Duty evaders abuse amnesty clause
Customs and excise duty evaders know that if they get caught, they can just approach the tax settlement commission, confess their sin, and get away by paying a fine too, reports Manish Pachouly.india Updated: Nov 25, 2007 22:21 IST
Customs and excise duty evaders are getting bolder. The reason: they know that if they get caught, they can approach the tax settlement commission, confess their sin, and get away by paying a fine. Which is better than the alternative, which includes a possible prison term.
The settlement commission for customs and central excise has collected around Rs 1,000 crore in the Mumbai region alone since its inception around eight years ago. Though the purpose of establishing the commission, which was to speed up cases and ensure the government got to collect its dues, is being met, taxmen complain that smart operators are exploiting a loophole in the provision to deliberately dodge taxes. <b1>
A clause in the rulebook says that a person can approach the settlement commission only once in his lifetime. So they simply float another firm, swap partners on paper, and evade taxes again--till they are caught.
“If one company is caught evading duty, the owner approaches the commission, confesses to the crime and agrees to pay the duty with interest," explained an officer with the Directorate of Revenue Intelligence. “However, to avoid complications next time, they close the company and start operating another,” he added.

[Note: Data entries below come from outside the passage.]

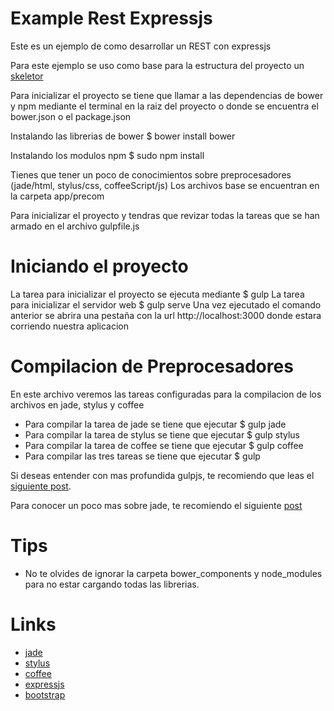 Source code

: # Example Rest Expressjs
Este es un ejemplo de como desarrollar un REST con expressjs

Para este ejemplo se uso como base para la estructura del proyecto un [skeletor](https://github.com/erikfloresq/skeletor)

Para inicializar el proyecto se tiene que llamar a las dependencias de bower y npm mediante el terminal en la raiz del proyecto o donde se encuentra el bower.json o el package.json

Instalando las librerias de bower
$ bower install bower

Instalando los modulos npm
$ sudo npm install

Tienes que tener un poco de conocimientos sobre preprocesadores (jade/html, stylus/css, coffeeScript/js)
Los archivos base se encuentran en la carpeta app/precom

Para inicializar el proyecto y tendras que revizar todas la tareas que se han armado en el archivo gulpfile.js

# Iniciando el proyecto

La tarea para inicializar el proyecto se ejecuta mediante
$ gulp
La tarea para inicializar el servidor web
$ gulp serve
Una vez ejecutado el comando anterior se abrira una pestaña con la url http://localhost:3000 donde estara corriendo nuestra aplicacion

# Compilacion de Preprocesadores

En este archivo veremos las tareas configuradas para la compilacion de los archivos en jade, stylus y coffee
- Para compilar la tarea de jade se tiene que ejecutar
$ gulp jade
- Para compilar la tarea de stylus se tiene que ejecutar
$ gulp stylus
- Para compilar la tarea de coffee se tiene que ejecutar
$ gulp coffee
- Para compilar las tres tareas se tiene que ejecutar
$ gulp


Si deseas entender con mas profundida gulpjs, te recomiendo que leas el [siguiente post](http://frontendlabs.io/1669--gulp-js-en-espanol-tutorial-basico-primeros-pasos-y-ejemplos).

Para conocer un poco mas sobre jade, te recomiendo el siguiente [post](http://frontendlabs.io/70--jade-language-node-template-engine-and-html-preprocessor)


# Tips
- No te olvides de ignorar la carpeta bower_components y node_modules para no estar cargando todas las librerias.

# Links
- [jade](http://jade-lang.com/)
- [stylus](http://learnboost.github.io/stylus/)
- [coffee](http://coffeescript.org/)
- [expressjs](http://expressjs.com/)
- [bootstrap](http://getbootstrap.com/)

The officer pointed out that a new head of the company is nominated to avoid suspicion that the same person is involved in duty evasion. “The nominal head of the company is often a clerk, a driver or a peon,” the officer said.
He added that this way, many groups keep on evading duty till they are caught. “They are not bothered, as by the time they are caught they have evaded a huge amount of duty,” said a senior Customs officer.
Customs and Revenue officers said the schemes mostly misused are the Duty Exemption Entitlement Certificate Scheme (DEEC) and the Duty Drawback Scheme.
Under the Duty Exemption Entitlement Certificate Scheme, which is also called the advance licence scheme, a person can import raw materials without paying any duty, but on condition that the material will be used to manufacture finished products for export. The scheme disallows local use of imported raw material.
However, the authorities have found that many businessmen import raw material duty free and then sell it in the local market. If caught, they approach the settlement commission, agreeing to pay the duty.
“The provision of approaching the commission only once in lifetime is quite meaningless,” said Advocate Sujay Kantawala, who handles tax cases. He said the limitation was only for the main applicant, who is the importer on paper. However, there is no limitation on the co-applicants. “The person who is caught in one case makes somebody else the importer in another company,” said Kantawala, adding that in case he is caught again, he remains a co-applicant, while the importer on paper becomes the main applicant.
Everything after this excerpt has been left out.